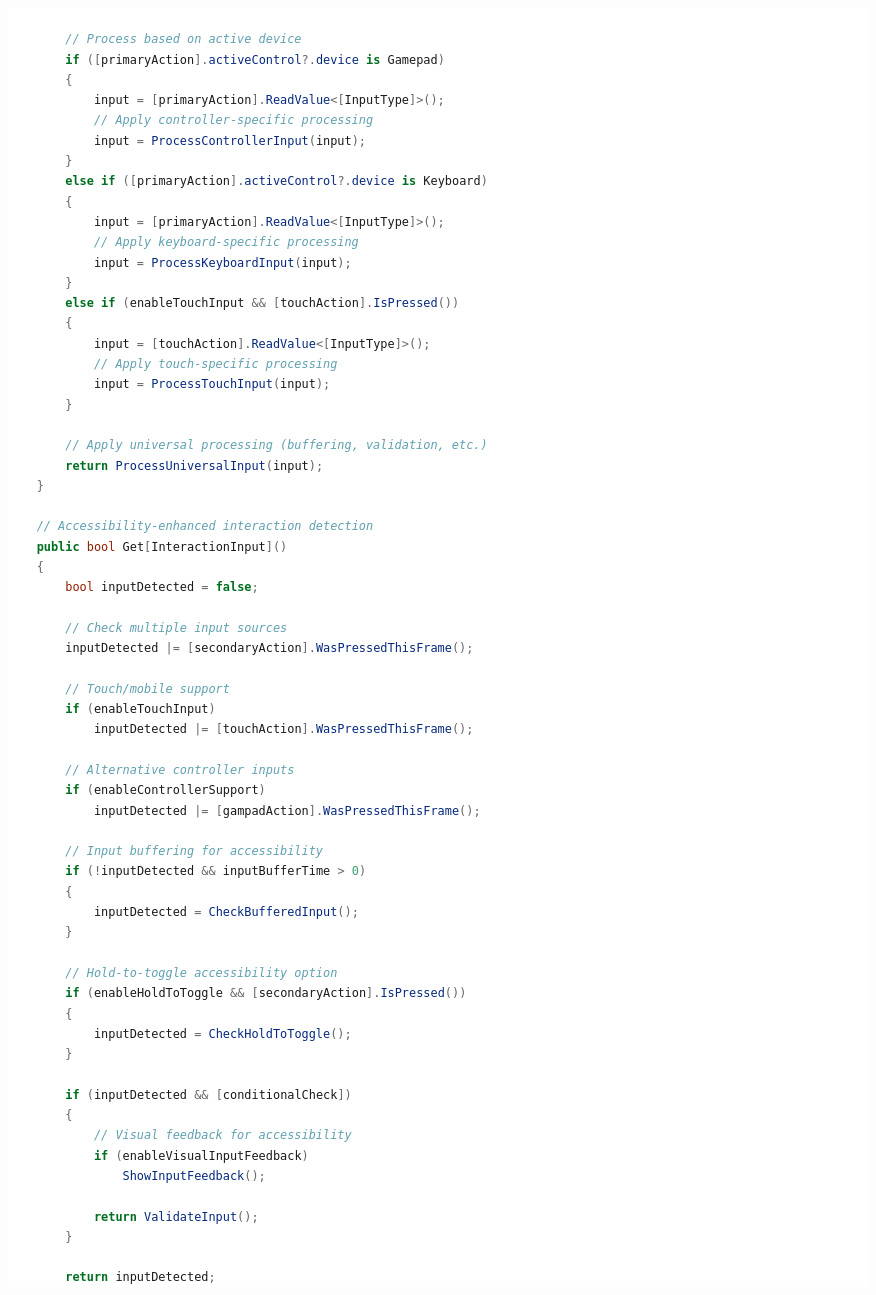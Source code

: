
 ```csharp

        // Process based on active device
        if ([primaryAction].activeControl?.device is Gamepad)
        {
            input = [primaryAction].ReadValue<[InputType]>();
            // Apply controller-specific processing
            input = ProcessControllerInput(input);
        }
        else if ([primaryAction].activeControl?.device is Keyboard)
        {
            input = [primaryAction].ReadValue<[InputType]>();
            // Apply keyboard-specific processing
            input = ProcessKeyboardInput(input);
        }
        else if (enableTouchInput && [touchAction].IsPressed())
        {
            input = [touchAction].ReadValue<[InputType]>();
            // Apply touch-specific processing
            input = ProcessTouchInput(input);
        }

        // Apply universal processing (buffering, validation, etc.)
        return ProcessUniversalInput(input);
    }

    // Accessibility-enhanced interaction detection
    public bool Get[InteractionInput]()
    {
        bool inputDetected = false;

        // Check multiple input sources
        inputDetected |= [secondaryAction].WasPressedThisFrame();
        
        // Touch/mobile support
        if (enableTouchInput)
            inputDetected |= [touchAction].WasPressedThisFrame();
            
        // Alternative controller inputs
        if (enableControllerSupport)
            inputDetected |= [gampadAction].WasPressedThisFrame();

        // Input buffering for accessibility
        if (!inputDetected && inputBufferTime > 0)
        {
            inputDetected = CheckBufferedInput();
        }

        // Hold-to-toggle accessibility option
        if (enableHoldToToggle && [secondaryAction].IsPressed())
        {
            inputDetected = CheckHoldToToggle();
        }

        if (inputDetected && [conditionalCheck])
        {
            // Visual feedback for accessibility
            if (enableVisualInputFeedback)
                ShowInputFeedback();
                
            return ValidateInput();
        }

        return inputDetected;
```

########

◆ TASK TO COMPLETE: Retype everything in the material word for word, minus pictures.

◆ WORKED SOLUTION:
Source code

:
 ```csharp

        // Process based on active device
        if ([primaryAction].activeControl?.device is Gamepad)
        {
            input = [primaryAction].ReadValue<[InputType]>();
            // Apply controller-specific processing
            input = ProcessControllerInput(input);
        }
        else if ([primaryAction].activeControl?.device is Keyboard)
        {
            input = [primaryAction].ReadValue<[InputType]>();
            // Apply keyboard-specific processing
            input = ProcessKeyboardInput(input);
        }
        else if (enableTouchInput && [touchAction].IsPressed())
        {
            input = [touchAction].ReadValue<[InputType]>();
            // Apply touch-specific processing
            input = ProcessTouchInput(input);
        }

        // Apply universal processing (buffering, validation, etc.)
        return ProcessUniversalInput(input);
    }

    // Accessibility-enhanced interaction detection
    public bool Get[InteractionInput]()
    {
        bool inputDetected = false;

        // Check multiple input sources
        inputDetected |= [secondaryAction].WasPressedThisFrame();
        
        // Touch/mobile support
        if (enableTouchInput)
            inputDetected |= [touchAction].WasPressedThisFrame();
            
        // Alternative controller inputs
        if (enableControllerSupport)
            inputDetected |= [gampadAction].WasPressedThisFrame();

        // Input buffering for accessibility
        if (!inputDetected && inputBufferTime > 0)
        {
            inputDetected = CheckBufferedInput();
        }

        // Hold-to-toggle accessibility option
        if (enableHoldToToggle && [secondaryAction].IsPressed())
        {
            inputDetected = CheckHoldToToggle();
        }

        if (inputDetected && [conditionalCheck])
        {
            // Visual feedback for accessibility
            if (enableVisualInputFeedback)
                ShowInputFeedback();
                
            return ValidateInput();
        }

        return inputDetected;
```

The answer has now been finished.